Filter the entries below, keeping every line that has the word "changes".

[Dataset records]
════════════════

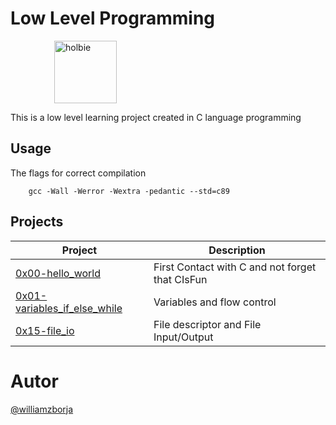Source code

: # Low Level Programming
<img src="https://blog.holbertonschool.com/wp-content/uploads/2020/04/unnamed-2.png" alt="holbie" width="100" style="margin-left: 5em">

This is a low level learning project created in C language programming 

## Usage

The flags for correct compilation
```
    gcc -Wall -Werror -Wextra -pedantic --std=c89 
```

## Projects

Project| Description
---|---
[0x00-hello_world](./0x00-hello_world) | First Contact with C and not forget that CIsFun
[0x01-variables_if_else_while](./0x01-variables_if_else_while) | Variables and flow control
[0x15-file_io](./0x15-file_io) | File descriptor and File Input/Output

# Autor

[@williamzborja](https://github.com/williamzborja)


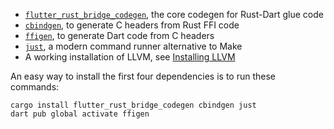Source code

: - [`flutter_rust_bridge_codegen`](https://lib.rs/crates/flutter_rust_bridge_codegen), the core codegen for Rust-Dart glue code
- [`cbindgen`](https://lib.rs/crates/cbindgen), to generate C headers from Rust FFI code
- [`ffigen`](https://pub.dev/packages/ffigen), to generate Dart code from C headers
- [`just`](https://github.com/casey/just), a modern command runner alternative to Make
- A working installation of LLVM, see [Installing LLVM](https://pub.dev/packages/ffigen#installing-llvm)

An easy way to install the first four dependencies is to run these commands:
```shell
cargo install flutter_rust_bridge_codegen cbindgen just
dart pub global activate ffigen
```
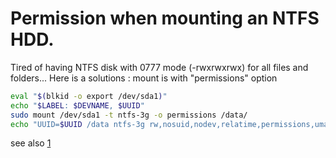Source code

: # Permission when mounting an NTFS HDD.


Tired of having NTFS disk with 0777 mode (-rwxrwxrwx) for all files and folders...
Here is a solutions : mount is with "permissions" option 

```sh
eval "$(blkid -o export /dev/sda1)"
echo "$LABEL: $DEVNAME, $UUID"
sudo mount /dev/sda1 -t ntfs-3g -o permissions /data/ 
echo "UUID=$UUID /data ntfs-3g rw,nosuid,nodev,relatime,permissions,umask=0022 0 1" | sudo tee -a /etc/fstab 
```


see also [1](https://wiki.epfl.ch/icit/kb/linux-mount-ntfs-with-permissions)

════════════════

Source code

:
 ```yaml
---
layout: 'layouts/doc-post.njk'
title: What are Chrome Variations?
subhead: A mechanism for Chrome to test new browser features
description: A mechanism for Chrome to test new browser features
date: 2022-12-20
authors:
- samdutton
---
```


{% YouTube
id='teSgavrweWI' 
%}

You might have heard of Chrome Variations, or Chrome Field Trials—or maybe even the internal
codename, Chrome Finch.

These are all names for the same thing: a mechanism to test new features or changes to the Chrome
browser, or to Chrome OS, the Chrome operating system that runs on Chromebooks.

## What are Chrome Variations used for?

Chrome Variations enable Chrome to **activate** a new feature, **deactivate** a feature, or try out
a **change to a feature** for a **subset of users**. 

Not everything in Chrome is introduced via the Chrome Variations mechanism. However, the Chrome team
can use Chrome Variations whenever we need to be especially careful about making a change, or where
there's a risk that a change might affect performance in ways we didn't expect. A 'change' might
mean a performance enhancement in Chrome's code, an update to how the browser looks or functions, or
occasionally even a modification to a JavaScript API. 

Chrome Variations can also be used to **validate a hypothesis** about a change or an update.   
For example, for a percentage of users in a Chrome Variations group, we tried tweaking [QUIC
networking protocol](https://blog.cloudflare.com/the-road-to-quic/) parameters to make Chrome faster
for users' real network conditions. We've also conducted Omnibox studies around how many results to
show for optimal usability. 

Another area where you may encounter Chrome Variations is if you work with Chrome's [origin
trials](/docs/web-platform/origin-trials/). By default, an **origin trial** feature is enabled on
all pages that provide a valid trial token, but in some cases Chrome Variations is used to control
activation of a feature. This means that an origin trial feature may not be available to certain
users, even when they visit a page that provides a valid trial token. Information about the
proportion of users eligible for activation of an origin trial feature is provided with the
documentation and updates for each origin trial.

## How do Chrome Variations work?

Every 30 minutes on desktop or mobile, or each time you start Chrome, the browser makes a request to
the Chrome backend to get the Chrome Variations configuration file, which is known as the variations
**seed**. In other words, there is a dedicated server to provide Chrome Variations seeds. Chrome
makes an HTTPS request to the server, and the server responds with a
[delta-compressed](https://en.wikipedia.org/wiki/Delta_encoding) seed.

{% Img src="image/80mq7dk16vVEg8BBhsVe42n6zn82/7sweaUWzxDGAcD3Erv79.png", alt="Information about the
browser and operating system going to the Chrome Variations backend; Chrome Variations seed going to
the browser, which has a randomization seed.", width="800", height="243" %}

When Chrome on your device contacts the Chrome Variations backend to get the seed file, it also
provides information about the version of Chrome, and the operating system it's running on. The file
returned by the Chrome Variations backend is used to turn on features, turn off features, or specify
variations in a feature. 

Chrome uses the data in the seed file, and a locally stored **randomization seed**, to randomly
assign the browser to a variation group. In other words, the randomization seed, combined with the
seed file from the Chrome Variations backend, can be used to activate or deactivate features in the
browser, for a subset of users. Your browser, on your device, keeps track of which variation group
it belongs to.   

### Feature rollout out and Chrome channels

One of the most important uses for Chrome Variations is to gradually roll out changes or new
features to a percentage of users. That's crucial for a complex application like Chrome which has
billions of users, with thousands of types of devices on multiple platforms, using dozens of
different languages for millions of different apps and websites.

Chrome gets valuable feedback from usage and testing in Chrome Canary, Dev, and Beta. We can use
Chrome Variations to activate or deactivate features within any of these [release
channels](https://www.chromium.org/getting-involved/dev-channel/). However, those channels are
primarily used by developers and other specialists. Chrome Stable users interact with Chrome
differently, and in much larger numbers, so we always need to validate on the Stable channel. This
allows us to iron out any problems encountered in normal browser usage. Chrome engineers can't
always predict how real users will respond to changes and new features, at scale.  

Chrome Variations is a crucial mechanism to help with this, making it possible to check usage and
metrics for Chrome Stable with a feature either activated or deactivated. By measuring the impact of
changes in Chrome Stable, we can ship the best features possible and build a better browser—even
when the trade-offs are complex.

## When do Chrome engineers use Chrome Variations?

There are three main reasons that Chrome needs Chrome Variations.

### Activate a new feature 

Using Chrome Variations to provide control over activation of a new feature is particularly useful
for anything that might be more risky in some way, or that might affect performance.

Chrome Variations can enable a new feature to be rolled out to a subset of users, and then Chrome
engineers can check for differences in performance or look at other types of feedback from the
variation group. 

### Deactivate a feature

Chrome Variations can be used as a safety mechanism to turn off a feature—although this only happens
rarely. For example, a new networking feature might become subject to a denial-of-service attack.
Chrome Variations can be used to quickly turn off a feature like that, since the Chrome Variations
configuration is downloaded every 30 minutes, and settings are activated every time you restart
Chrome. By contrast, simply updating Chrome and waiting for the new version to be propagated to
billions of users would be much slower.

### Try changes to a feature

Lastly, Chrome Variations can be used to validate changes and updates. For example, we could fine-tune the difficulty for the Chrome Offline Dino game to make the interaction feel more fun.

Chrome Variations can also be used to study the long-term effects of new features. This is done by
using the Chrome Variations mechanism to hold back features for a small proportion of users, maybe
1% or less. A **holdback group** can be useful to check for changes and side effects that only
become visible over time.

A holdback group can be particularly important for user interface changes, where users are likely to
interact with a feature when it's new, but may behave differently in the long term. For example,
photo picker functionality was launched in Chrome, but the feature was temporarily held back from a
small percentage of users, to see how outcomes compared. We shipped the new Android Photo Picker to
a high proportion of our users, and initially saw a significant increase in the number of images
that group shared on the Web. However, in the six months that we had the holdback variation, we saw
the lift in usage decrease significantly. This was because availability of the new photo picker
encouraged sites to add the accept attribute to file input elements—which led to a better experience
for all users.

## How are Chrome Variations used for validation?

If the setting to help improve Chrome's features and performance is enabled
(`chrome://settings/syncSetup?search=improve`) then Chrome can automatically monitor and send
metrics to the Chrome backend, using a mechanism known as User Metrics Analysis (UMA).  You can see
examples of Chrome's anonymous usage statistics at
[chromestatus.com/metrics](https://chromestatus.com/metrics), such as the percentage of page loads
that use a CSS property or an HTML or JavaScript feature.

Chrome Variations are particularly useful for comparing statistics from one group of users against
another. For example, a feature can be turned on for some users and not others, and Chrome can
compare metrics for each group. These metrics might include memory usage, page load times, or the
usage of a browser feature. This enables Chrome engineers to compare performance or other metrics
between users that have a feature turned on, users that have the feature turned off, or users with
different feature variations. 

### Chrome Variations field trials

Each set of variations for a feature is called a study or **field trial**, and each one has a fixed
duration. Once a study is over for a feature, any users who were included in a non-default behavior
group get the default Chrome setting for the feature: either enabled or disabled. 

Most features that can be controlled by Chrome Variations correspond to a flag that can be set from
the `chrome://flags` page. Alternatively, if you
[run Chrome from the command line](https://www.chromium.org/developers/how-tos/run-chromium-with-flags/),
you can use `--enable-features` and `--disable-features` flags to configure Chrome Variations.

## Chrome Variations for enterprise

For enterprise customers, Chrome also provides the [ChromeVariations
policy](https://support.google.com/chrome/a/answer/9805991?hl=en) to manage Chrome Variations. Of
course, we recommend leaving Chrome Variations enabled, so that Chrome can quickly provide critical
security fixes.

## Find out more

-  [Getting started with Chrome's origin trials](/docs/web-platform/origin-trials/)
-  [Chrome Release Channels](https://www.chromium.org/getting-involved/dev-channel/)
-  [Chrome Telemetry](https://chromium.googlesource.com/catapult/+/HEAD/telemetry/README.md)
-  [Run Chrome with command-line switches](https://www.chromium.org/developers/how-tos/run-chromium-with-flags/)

════════════════

▸ Result of the exercise:
These are all names for the same thing: a mechanism to test new features or changes to the Chrome
One of the most important uses for Chrome Variations is to gradually roll out changes or new
always predict how real users will respond to changes and new features, at scale.  
changes in Chrome Stable, we can ship the best features possible and build a better browser—even
### Try changes to a feature
Lastly, Chrome Variations can be used to validate changes and updates. For example, we could fine-tune the difficulty for the Chrome Offline Dino game to make the interaction feel more fun.
1% or less. A **holdback group** can be useful to check for changes and side effects that only
A holdback group can be particularly important for user interface changes, where users are likely to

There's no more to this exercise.